What you will do
Exactly as written, transcribe the data that follows.

Listed entries
§ §

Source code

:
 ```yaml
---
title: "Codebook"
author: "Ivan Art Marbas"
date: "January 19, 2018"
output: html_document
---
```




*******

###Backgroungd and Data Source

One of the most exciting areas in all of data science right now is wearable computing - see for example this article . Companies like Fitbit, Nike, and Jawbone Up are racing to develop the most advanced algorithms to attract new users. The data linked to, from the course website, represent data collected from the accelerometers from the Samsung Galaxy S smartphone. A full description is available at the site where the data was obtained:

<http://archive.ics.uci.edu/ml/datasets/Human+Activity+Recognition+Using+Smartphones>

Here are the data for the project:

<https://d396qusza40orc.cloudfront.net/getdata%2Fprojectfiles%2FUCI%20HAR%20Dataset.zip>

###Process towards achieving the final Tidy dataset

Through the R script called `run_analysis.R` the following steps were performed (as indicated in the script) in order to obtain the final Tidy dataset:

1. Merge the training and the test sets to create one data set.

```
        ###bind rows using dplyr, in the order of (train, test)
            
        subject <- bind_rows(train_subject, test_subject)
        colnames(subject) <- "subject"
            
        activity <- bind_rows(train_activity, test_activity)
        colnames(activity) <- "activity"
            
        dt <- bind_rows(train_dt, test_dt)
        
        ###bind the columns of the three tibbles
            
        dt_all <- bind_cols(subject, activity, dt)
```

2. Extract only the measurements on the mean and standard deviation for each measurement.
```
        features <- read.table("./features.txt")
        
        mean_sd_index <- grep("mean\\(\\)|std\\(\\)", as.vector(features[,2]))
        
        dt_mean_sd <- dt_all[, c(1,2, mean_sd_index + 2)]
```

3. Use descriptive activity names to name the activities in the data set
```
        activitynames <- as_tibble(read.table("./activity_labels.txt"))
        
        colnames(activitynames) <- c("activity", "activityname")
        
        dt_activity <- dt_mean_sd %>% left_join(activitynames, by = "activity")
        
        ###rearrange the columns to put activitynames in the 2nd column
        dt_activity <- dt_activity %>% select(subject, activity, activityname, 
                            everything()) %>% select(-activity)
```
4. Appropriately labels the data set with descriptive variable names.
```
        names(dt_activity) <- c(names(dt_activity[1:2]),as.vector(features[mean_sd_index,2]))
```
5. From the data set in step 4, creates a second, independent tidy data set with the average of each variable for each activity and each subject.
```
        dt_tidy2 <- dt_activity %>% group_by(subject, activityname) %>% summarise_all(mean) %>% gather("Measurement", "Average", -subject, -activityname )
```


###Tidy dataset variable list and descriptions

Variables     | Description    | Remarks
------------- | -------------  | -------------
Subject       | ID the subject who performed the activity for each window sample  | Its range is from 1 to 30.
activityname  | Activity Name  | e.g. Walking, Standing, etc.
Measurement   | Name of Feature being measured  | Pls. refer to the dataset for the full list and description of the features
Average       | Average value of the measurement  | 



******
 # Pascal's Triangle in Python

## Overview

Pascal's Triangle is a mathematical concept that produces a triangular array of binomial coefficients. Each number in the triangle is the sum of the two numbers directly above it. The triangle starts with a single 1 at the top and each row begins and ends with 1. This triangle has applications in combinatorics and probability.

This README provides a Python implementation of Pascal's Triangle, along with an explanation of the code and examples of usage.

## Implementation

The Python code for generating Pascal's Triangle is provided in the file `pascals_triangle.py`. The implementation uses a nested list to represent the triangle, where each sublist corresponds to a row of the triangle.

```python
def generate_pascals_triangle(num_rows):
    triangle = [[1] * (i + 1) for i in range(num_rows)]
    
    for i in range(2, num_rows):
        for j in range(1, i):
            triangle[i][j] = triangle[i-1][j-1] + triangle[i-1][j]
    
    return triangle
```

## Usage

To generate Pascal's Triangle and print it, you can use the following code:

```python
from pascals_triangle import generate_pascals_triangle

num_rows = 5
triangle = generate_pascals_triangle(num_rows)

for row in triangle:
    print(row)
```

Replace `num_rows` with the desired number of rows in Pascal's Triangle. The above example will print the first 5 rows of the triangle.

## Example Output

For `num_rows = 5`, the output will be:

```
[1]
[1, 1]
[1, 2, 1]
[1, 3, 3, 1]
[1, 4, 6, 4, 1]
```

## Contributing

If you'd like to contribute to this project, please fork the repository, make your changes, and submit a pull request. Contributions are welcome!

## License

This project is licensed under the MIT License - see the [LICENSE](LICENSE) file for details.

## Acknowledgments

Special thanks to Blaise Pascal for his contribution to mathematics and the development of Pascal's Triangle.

§ §

Response below
Source code

:
 ```yaml
---
title: "Codebook"
author: "Ivan Art Marbas"
date: "January 19, 2018"
output: html_document
---
```




*******

###Backgroungd and Data Source

One of the most exciting areas in all of data science right now is wearable computing - see for example this article . Companies like Fitbit, Nike, and Jawbone Up are racing to develop the most advanced algorithms to attract new users. The data linked to, from the course website, represent data collected from the accelerometers from the Samsung Galaxy S smartphone. A full description is available at the site where the data was obtained:

<http://archive.ics.uci.edu/ml/datasets/Human+Activity+Recognition+Using+Smartphones>

Here are the data for the project:

<https://d396qusza40orc.cloudfront.net/getdata%2Fprojectfiles%2FUCI%20HAR%20Dataset.zip>

###Process towards achieving the final Tidy dataset

Through the R script called `run_analysis.R` the following steps were performed (as indicated in the script) in order to obtain the final Tidy dataset:

1. Merge the training and the test sets to create one data set.

```
        ###bind rows using dplyr, in the order of (train, test)
            
        subject <- bind_rows(train_subject, test_subject)
        colnames(subject) <- "subject"
            
        activity <- bind_rows(train_activity, test_activity)
        colnames(activity) <- "activity"
            
        dt <- bind_rows(train_dt, test_dt)
        
        ###bind the columns of the three tibbles
            
        dt_all <- bind_cols(subject, activity, dt)
```

2. Extract only the measurements on the mean and standard deviation for each measurement.
```
        features <- read.table("./features.txt")
        
        mean_sd_index <- grep("mean\\(\\)|std\\(\\)", as.vector(features[,2]))
        
        dt_mean_sd <- dt_all[, c(1,2, mean_sd_index + 2)]
```

3. Use descriptive activity names to name the activities in the data set
```
        activitynames <- as_tibble(read.table("./activity_labels.txt"))
        
        colnames(activitynames) <- c("activity", "activityname")
        
        dt_activity <- dt_mean_sd %>% left_join(activitynames, by = "activity")
        
        ###rearrange the columns to put activitynames in the 2nd column
        dt_activity <- dt_activity %>% select(subject, activity, activityname, 
                            everything()) %>% select(-activity)
```
4. Appropriately labels the data set with descriptive variable names.
```
        names(dt_activity) <- c(names(dt_activity[1:2]),as.vector(features[mean_sd_index,2]))
```
5. From the data set in step 4, creates a second, independent tidy data set with the average of each variable for each activity and each subject.
```
        dt_tidy2 <- dt_activity %>% group_by(subject, activityname) %>% summarise_all(mean) %>% gather("Measurement", "Average", -subject, -activityname )
```


###Tidy dataset variable list and descriptions

Variables     | Description    | Remarks
------------- | -------------  | -------------
Subject       | ID the subject who performed the activity for each window sample  | Its range is from 1 to 30.
activityname  | Activity Name  | e.g. Walking, Standing, etc.
Measurement   | Name of Feature being measured  | Pls. refer to the dataset for the full list and description of the features
Average       | Average value of the measurement  | 



******
 # Pascal's Triangle in Python

## Overview

Pascal's Triangle is a mathematical concept that produces a triangular array of binomial coefficients. Each number in the triangle is the sum of the two numbers directly above it. The triangle starts with a single 1 at the top and each row begins and ends with 1. This triangle has applications in combinatorics and probability.

This README provides a Python implementation of Pascal's Triangle, along with an explanation of the code and examples of usage.

## Implementation

The Python code for generating Pascal's Triangle is provided in the file `pascals_triangle.py`. The implementation uses a nested list to represent the triangle, where each sublist corresponds to a row of the triangle.

```python
def generate_pascals_triangle(num_rows):
    triangle = [[1] * (i + 1) for i in range(num_rows)]
    
    for i in range(2, num_rows):
        for j in range(1, i):
            triangle[i][j] = triangle[i-1][j-1] + triangle[i-1][j]
    
    return triangle
```

## Usage

To generate Pascal's Triangle and print it, you can use the following code:

```python
from pascals_triangle import generate_pascals_triangle

num_rows = 5
triangle = generate_pascals_triangle(num_rows)

for row in triangle:
    print(row)
```

Replace `num_rows` with the desired number of rows in Pascal's Triangle. The above example will print the first 5 rows of the triangle.

## Example Output

For `num_rows = 5`, the output will be:

```
[1]
[1, 1]
[1, 2, 1]
[1, 3, 3, 1]
[1, 4, 6, 4, 1]
```

## Contributing

If you'd like to contribute to this project, please fork the repository, make your changes, and submit a pull request. Contributions are welcome!

## License

This project is licensed under the MIT License - see the [LICENSE](LICENSE) file for details.

## Acknowledgments

Special thanks to Blaise Pascal for his contribution to mathematics and the development of Pascal's Triangle.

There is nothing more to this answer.